Here’s how it all unfolded:
The boy admitted to snapping the bra. The girl admitted to punching him, after nothing was done at his repeated twanging. After being brought into the school and told what happened the mum asked, “Oh. And you want to know if I’m going to press charges against him for sexually assaulting my daughter and against the school for allowing him to do it?”
That’s when the teacher and Head of Year took the supposedly serious incident of the girl hitting the boy down a notch and said, “Let’s not over-react.” Suddenly the situation went from being severe (when the girl hit the boy) to not that big of a deal (when they boy snapped the girl’s bra).
Not only did the boy touch the girl in a way that she very much did not want, but the teacher did nothing about it. The girl told her teacher, and the teacher reposed by asking her to ignore the snapping.
The girl hadn’t just randomly punched the boy. Far from it. Instead, she was defending herself against what most of us would consider sexual assault. When did it become okay for a boy to touch a girl’s bra at school? And, when did it become okay for a boy to continue this behaviour when the girl says, “no”?
Sexual assault is a serious issue, and should never be ignored by a teacher. The fact that this teacher actually told the girl to ignore it speaks volumes – and not in a good way. According to the Australian Institute of Criminology, sexual assaults have risen by 51% since 1995. Any kind of unwanted touching or sexual act in which the other person doesn’t give consent constitutes assault. The boy’s actions, snapping the girl’s bra even though she didn’t want him near her, could definitely be viewed as a sexual assault.

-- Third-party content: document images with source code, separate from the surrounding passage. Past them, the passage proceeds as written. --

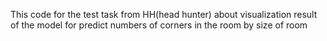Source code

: This code for the test task from HH(head hunter) about visualization result of the model for predict numbers of corners in the room by size of room
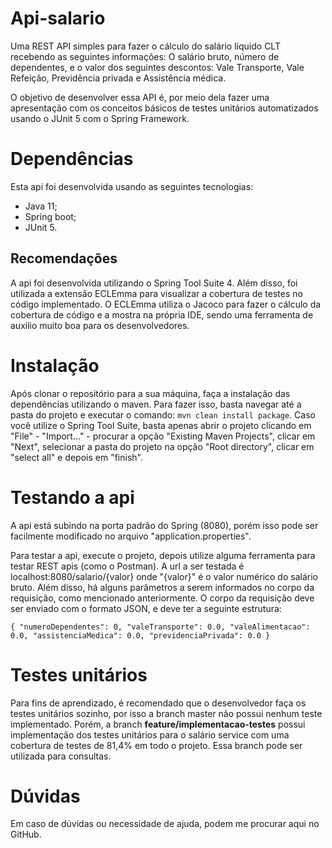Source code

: # Api-salario
Uma REST API simples para fazer o cálculo do salário líquido CLT recebendo as seguintes informações: O salário bruto, número de dependentes, e o valor dos seguintes descontos: Vale Transporte, Vale Refeição, Previdência privada e Assistência médica.

O objetivo de desenvolver essa API é, por meio dela fazer uma apresentação com os conceitos básicos de testes unitários automatizados usando o JUnit 5 com o Spring Framework. 

# Dependências
Esta api foi desenvolvida usando as seguintes tecnologias:

- Java 11;
- Spring boot;
- JUnit 5.
## Recomendações
A api foi desenvolvida utilizando o Spring Tool Suite 4. Além disso, foi utilizada a extensão ECLEmma para visualizar a cobertura de testes no código implementado. O ECLEmma utiliza o Jacoco para fazer o cálculo da cobertura de código e a mostra na própria IDE, sendo uma ferramenta de auxilio muito boa para os desenvolvedores.
# Instalação
Após clonar o repositório para a sua máquina, faça a instalação das dependências utilizando o maven. Para fazer isso, basta navegar até a pasta do projeto e executar o comando:
`mvn clean install package`. Caso você utilize o Spring Tool Suite, basta apenas abrir o projeto clicando em "File" - "Import..." - procurar a opção "Existing Maven Projects", clicar em "Next", selecionar a pasta do projeto na opção "Root directory", clicar em "select all" e depois em "finish".
# Testando a api
A api está subindo na porta padrão do Spring (8080), porém isso pode ser facilmente modificado no arquivo "application.properties".

Para testar a api, execute o projeto, depois utilize alguma ferramenta para testar REST apis (como o Postman). A url a ser testada é localhost:8080/salario/{valor} onde "{valor}" é o valor numérico do salário bruto. Além disso, há alguns parâmetros a serem informados no corpo da requisição, como mencionado anteriormente. O corpo da requisição deve ser enviado com o formato JSON, e deve ter a seguinte estrutura:

`{
    "numeroDependentes": 0,
    "valeTransporte": 0.0,
    "valeAlimentacao": 0.0,
    "assistenciaMedica": 0.0,
    "previdenciaPrivada": 0.0
}`

# Testes unitários
Para fins de aprendizado, é recomendado que o desenvolvedor faça os testes unitários sozinho, por isso a branch master não possui nenhum teste implementado. Porém, a branch **feature/implementacao-testes** possui implementação dos testes unitários para o salário service com uma cobertura de testes de 81,4% em todo o projeto. Essa branch pode ser utilizada para consultas.

# Dúvidas
Em caso de dúvidas ou necessidade de ajuda, podem me procurar aqui no GitHub.
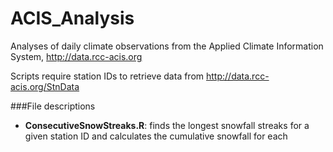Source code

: # ACIS_Analysis
Analyses of daily climate observations from the Applied Climate Information System, http://data.rcc-acis.org

Scripts require station IDs to retrieve data from  http://data.rcc-acis.org/StnData

###File descriptions

- __ConsecutiveSnowStreaks.R__: finds the longest snowfall streaks for a given station ID and calculates the cumulative snowfall for each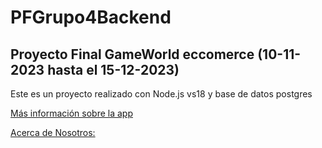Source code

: # PFGrupo4Backend

## Proyecto Final GameWorld eccomerce (10-11-2023 hasta el 15-12-2023)

Este es un proyecto realizado con Node.js vs18 y base de datos postgres

[Más información sobre la app](./api/README.md)

[Acerca de Nosotros:](./api/Data/sobreNos.md)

What happened to this mum and daughter? Even though the school staff repeatedly brought up the fact that the girl had “beaten” the boy, the mum continued to remind them that, “She defended herself against a sexual attack from another pupil.” After telling the boy that she would have him arrested for sexual assault if he ever touched her daughter again, the mum reported the incident to the Board of Governors. And that is exactly what most of mums would have done too!
2 Comments
Equally my son was locked in the girls toilets and refused exit by two girls.
When he attempted to get away his legs were pulled out from him and he fell against the sink and had his two adult front teeth smashed.
The school said it was a prank gone wrong and the punishment was an apology letter
.
So i asked If two male students forced a girl into a toilet blocked and refused her exit what do you think the consequences would be? I was told clearly it would be considered sexually motivated and they would be stood down.
It’s not just women/ girls who are victims. Im TIRED of outraged parents of girls – I have girls too but I tell you their rights are more protected by society and the general public than my sons over and over again.
I am not sure why you would be outraged by parents of girls. I have two sons and I worry about bullying in all shapes and forms, but reading about this…it simply gives me inspiration on how to handle such an injustice should it happen to one of my sons AND it reminds me that I need to continue to be very clear with my sons about how to interact with their classmates and in particular, girls. I remember getting my bra snapped again and again in class as a kid. I remember some other pretty awful things the boys did and I know the teachers knew it was going on. Sometimes they said things about it, but there were never repercussions for the boys. It was humiliating for me to be treated the way I was. I developed pretty early and the other kids used my more developed figure as ammunition against me. I was presumed to be ‘easy’ and willing. I was nothing like that actually. I am a 43 year old woman and I still cringe and feel disgusted thinking about my teenage self and the things some of the boys did at school to me……and that no one seemed to care.